YOUR INSTRUCTIONS - Every record below should appear in your answer, copied exactly.
** PROVIDED DATA follows **
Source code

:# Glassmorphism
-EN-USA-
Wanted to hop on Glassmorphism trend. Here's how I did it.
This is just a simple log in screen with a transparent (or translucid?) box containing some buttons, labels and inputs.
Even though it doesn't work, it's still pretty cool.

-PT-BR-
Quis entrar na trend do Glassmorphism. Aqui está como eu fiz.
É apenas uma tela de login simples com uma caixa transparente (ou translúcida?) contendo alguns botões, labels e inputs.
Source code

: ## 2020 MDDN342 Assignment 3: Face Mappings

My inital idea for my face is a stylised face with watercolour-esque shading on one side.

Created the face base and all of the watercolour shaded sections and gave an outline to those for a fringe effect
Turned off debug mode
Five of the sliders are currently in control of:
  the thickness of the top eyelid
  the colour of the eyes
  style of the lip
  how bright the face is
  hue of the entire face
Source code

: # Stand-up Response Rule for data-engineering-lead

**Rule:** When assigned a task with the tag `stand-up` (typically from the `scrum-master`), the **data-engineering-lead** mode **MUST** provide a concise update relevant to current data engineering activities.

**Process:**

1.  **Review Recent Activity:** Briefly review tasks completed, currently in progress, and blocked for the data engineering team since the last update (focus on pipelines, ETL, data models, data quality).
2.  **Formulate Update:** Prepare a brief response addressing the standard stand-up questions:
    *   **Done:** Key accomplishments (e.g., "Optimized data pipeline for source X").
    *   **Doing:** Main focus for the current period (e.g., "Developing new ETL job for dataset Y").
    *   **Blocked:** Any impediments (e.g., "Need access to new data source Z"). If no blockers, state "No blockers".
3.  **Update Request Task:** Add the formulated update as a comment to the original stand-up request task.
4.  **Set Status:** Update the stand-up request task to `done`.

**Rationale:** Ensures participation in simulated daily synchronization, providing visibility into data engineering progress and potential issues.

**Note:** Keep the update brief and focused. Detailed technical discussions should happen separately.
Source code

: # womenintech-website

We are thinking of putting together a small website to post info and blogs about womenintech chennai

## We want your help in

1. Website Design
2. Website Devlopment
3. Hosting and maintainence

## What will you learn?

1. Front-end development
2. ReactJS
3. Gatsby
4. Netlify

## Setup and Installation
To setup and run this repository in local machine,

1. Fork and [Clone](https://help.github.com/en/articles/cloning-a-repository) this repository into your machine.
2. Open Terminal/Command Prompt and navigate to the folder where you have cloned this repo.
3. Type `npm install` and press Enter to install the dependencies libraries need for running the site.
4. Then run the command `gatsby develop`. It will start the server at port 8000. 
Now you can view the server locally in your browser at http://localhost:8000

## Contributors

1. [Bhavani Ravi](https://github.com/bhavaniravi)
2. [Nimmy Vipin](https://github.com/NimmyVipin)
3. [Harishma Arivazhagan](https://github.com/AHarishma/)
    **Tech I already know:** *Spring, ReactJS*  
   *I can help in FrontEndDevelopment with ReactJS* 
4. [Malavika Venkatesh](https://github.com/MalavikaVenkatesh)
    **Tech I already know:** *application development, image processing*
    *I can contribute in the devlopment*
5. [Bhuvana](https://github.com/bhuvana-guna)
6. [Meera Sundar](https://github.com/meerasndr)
** End of PROVIDED DATA **
SOLVED PROBLEM -
Source code

:# Glassmorphism
-EN-USA-
Wanted to hop on Glassmorphism trend. Here's how I did it.
This is just a simple log in screen with a transparent (or translucid?) box containing some buttons, labels and inputs.
Even though it doesn't work, it's still pretty cool.

-PT-BR-
Quis entrar na trend do Glassmorphism. Aqui está como eu fiz.
É apenas uma tela de login simples com uma caixa transparente (ou translúcida?) contendo alguns botões, labels e inputs.
Source code

: ## 2020 MDDN342 Assignment 3: Face Mappings

My inital idea for my face is a stylised face with watercolour-esque shading on one side.

Created the face base and all of the watercolour shaded sections and gave an outline to those for a fringe effect
Turned off debug mode
Five of the sliders are currently in control of:
  the thickness of the top eyelid
  the colour of the eyes
  style of the lip
  how bright the face is
  hue of the entire face
Source code

: # Stand-up Response Rule for data-engineering-lead

**Rule:** When assigned a task with the tag `stand-up` (typically from the `scrum-master`), the **data-engineering-lead** mode **MUST** provide a concise update relevant to current data engineering activities.

**Process:**

1.  **Review Recent Activity:** Briefly review tasks completed, currently in progress, and blocked for the data engineering team since the last update (focus on pipelines, ETL, data models, data quality).
2.  **Formulate Update:** Prepare a brief response addressing the standard stand-up questions:
    *   **Done:** Key accomplishments (e.g., "Optimized data pipeline for source X").
    *   **Doing:** Main focus for the current period (e.g., "Developing new ETL job for dataset Y").
    *   **Blocked:** Any impediments (e.g., "Need access to new data source Z"). If no blockers, state "No blockers".
3.  **Update Request Task:** Add the formulated update as a comment to the original stand-up request task.
4.  **Set Status:** Update the stand-up request task to `done`.

**Rationale:** Ensures participation in simulated daily synchronization, providing visibility into data engineering progress and potential issues.

**Note:** Keep the update brief and focused. Detailed technical discussions should happen separately.
Source code

: # womenintech-website

We are thinking of putting together a small website to post info and blogs about womenintech chennai

## We want your help in

1. Website Design
2. Website Devlopment
3. Hosting and maintainence

## What will you learn?

1. Front-end development
2. ReactJS
3. Gatsby
4. Netlify

## Setup and Installation
To setup and run this repository in local machine,

1. Fork and [Clone](https://help.github.com/en/articles/cloning-a-repository) this repository into your machine.
2. Open Terminal/Command Prompt and navigate to the folder where you have cloned this repo.
3. Type `npm install` and press Enter to install the dependencies libraries need for running the site.
4. Then run the command `gatsby develop`. It will start the server at port 8000. 
Now you can view the server locally in your browser at http://localhost:8000

## Contributors

1. [Bhavani Ravi](https://github.com/bhavaniravi)
2. [Nimmy Vipin](https://github.com/NimmyVipin)
3. [Harishma Arivazhagan](https://github.com/AHarishma/)
    **Tech I already know:** *Spring, ReactJS*  
   *I can help in FrontEndDevelopment with ReactJS* 
4. [Malavika Venkatesh](https://github.com/MalavikaVenkatesh)
    **Tech I already know:** *application development, image processing*
    *I can contribute in the devlopment*
5. [Bhuvana](https://github.com/bhuvana-guna)
6. [Meera Sundar](https://github.com/meerasndr)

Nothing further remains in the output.